States are required to have their exchanges up and running. Each state can have a separate exchange for employers and individuals or merge their exchanges to include both markets. States can also apply for a waiver on their exchange design from DHHS, and currently operational state exchanges are exempt.
The standards for qualified coverage, which will apply to all fully insured group and individual products to be sold both inside and outside the exchanges, begin. The essential benefit standards will also used to determine if large employer coverage is sufficient enough relative to the employer responsibility requirements. The essential benefit standards include specific mandated benefits, cost‐sharing requirements, out-of‐ pocket limits and a minimum actuarial value of 60%. They also allow for catastrophic‐only policies for those 30 and younger.
The employee free choice voucher program takes effect. It requires employers that provides and contributes to health coverage to give vouchers to each employee who is required to contribute between 8% and 9.8% of their household income (indexed to the premium growth rate) toward the cost of coverage, if such employee’s household income is less than 400% of FPL and the employee does not enroll in a health plan sponsored by the employer. The value of vouchers would be adjusted for age, and the vouchers would be used in the exchanges to purchase coverage that would otherwise be unsubsidized. The employee can also keep amounts of the voucher in excess of the cost of coverage elected in an exchange without being taxed on the excess amount. The
amount of the voucher must be equal to the amount the employer would have provided toward such employee’s coverage (individual vs. family based on the coverage the employee elects through the exchange) with respect to the plan to which the employer pays the largest portion of the cost.

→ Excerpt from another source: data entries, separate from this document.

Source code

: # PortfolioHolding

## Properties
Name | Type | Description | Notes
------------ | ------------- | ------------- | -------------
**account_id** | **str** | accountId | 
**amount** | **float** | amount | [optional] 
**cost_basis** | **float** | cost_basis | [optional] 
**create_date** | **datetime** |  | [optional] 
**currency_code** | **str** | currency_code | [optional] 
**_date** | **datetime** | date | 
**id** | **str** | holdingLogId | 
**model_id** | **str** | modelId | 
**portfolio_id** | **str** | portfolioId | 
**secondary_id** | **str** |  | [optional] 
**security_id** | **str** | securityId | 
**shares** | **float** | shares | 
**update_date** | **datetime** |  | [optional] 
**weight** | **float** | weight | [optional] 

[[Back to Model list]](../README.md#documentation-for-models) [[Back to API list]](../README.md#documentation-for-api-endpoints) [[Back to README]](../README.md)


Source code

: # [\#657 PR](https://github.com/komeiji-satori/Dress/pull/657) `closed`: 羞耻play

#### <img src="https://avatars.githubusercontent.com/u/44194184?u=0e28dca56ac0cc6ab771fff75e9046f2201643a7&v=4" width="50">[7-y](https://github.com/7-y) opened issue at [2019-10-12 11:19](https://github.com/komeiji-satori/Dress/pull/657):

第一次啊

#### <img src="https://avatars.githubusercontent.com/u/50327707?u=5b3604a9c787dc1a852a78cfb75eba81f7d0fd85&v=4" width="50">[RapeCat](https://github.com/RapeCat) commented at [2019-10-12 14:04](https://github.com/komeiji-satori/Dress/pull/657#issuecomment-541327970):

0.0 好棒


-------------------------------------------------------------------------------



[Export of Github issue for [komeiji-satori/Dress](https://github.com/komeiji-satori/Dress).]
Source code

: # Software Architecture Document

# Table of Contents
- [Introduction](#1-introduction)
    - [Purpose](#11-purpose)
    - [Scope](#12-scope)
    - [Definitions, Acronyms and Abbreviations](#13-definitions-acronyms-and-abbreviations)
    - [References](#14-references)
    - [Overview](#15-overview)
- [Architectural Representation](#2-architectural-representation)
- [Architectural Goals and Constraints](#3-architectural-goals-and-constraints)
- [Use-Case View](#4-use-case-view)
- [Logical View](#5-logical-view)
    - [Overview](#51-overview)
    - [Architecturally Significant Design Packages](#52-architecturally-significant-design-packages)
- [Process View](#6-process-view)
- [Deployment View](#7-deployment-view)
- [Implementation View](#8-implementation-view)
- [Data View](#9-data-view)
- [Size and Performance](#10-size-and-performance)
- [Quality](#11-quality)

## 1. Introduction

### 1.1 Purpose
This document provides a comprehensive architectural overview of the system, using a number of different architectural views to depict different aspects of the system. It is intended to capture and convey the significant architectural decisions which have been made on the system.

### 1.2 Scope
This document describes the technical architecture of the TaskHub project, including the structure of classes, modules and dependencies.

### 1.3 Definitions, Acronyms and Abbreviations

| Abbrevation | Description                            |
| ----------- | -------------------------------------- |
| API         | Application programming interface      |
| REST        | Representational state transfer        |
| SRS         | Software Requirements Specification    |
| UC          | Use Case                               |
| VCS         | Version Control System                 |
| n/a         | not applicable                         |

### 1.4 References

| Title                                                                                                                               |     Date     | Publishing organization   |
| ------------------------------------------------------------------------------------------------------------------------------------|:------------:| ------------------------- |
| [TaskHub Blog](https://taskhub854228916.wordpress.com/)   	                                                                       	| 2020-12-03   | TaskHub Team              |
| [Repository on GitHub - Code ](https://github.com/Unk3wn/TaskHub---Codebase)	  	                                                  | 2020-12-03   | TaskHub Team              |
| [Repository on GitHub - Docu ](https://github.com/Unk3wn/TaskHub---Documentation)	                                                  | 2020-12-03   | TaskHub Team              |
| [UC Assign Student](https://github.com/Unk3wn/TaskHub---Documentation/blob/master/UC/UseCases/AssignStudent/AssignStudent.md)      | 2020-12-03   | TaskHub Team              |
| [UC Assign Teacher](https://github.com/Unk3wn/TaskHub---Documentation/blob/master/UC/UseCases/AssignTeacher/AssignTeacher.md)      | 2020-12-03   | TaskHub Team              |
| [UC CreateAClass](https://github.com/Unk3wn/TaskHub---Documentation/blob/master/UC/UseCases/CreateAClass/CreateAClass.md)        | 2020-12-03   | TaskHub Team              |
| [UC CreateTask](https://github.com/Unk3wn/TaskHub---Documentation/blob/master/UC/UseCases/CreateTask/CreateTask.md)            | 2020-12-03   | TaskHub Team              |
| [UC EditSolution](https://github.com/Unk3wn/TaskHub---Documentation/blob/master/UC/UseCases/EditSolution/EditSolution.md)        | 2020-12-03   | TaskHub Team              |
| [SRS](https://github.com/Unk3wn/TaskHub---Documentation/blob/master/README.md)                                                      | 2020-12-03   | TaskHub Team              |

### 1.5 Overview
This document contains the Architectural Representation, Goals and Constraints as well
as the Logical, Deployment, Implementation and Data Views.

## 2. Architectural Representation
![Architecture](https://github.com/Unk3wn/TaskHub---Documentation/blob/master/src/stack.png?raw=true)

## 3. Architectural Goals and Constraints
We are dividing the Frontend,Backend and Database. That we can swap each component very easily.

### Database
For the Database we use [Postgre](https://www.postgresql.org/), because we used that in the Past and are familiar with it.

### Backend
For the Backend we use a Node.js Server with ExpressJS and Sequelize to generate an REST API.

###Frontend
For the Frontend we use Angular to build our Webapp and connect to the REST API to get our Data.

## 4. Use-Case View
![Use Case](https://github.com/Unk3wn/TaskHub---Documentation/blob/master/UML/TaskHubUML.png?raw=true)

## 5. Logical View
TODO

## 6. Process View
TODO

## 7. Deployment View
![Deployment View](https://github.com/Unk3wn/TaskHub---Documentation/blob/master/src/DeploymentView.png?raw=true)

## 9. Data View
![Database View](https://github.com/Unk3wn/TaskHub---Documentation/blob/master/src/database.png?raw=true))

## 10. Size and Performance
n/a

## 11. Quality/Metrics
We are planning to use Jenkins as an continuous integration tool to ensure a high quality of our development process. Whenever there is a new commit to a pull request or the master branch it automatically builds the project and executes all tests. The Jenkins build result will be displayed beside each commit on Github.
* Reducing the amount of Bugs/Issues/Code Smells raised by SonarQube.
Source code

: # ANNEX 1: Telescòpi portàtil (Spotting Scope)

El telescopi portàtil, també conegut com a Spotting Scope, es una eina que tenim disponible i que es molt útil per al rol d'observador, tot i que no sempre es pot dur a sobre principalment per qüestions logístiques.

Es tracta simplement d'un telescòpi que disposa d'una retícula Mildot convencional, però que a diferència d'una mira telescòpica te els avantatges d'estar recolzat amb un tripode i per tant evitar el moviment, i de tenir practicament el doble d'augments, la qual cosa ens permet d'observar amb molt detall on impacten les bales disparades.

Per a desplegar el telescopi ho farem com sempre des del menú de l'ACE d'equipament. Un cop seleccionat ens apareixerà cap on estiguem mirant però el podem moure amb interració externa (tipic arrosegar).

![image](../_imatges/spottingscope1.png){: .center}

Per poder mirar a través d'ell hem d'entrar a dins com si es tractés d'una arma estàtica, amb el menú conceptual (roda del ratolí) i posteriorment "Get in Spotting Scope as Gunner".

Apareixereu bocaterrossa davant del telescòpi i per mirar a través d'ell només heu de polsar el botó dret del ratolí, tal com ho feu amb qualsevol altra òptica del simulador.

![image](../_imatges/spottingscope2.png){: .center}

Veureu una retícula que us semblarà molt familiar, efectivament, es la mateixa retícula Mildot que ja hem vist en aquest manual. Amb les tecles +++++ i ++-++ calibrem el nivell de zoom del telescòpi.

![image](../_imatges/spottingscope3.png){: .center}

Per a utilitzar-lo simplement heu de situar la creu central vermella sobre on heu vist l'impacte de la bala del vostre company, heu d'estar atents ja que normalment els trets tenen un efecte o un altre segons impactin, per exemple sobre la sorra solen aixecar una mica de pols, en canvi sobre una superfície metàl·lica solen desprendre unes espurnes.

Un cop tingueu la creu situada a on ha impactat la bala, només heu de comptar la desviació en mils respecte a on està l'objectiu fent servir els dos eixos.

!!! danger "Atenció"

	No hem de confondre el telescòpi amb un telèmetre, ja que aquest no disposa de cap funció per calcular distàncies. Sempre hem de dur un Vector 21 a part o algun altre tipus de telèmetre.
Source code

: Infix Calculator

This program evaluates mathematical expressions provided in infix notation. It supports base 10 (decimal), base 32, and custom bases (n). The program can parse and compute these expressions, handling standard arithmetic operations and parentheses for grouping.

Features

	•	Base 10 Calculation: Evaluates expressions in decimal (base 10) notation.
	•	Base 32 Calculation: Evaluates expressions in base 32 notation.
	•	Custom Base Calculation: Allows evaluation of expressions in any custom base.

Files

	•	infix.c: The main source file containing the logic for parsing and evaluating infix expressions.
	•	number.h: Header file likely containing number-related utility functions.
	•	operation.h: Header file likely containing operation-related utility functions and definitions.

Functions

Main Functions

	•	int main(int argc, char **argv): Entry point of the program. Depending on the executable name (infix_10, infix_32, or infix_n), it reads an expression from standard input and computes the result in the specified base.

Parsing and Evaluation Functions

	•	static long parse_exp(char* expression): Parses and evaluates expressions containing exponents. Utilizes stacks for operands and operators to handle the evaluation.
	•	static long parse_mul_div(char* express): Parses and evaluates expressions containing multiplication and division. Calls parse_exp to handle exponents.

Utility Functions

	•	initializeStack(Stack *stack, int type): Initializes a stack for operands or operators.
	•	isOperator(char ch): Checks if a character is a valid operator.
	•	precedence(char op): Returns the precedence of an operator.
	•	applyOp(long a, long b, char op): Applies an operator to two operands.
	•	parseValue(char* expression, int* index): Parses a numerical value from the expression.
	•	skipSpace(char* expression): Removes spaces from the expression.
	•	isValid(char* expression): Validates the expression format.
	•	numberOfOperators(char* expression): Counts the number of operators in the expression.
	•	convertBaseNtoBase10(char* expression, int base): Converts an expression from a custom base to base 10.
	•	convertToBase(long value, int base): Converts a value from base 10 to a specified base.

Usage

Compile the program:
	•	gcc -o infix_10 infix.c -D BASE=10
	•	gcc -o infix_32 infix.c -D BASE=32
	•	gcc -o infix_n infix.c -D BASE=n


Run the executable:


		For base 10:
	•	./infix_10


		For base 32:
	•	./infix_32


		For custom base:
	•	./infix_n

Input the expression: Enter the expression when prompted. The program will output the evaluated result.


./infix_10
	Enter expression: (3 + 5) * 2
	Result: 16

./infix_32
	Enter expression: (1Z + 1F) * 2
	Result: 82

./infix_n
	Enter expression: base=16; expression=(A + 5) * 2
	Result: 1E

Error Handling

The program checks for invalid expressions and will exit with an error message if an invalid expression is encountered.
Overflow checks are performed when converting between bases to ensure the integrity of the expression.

Employers of 200 or more employees will have to auto‐enroll all new employees into any available employer‐sponsored health insurance plan. Waiting periods in existing law can apply. Employees may opt out if they have another source of coverage. Important note: The effective date of this provision is unclear and may be determined via regulation to take effect earlier.
Employer‐sponsored wellness program rules for all employer‐group plans under HIPAA improve and employers can increase the value of workplace wellness incentives up to 30% of premiums with DHHS discretion to increase the incentives to 50%. In addition, a 10‐state pilot program to extend wellness programs to the individual market begins, with the potential expansion to the entire individual market in 2017.
Cooperative plans will be allowed to be sold. Multistate national plans will be offered to individual and small employers through the state‐based exchanges.
Premium assistance tax credits for individuals and families making up to 400% of FPL begin. These subsidies are available only for individual coverage purchased through the exchange, not employer‐sponsored coverage.
Expansion of the Medicaid program for all individuals, including childless adults, making up to 133% of the FPL begins. Mandatory state‐by‐state employer premium assistance programs begin for those eligible individuals who have access to qualified employersponsored coverage. States can also create a separate non‐Medicaid plan for those with incomes between 133‐200% of FPL that do not have access to employer‐sponsored coverage.
Under current law premium taxes on most private health insurers based on premium volume take effect, which can be passed directly down to fully‐insured plan consumers. This tax does NOT apply to self‐insured plans, governmental entities (other than those providing insurance through the Act’s community health insurance option), certain nonprofit insurers of last resort, and certain nonprofit insurers with a medical loss ratio of 90 percent or more.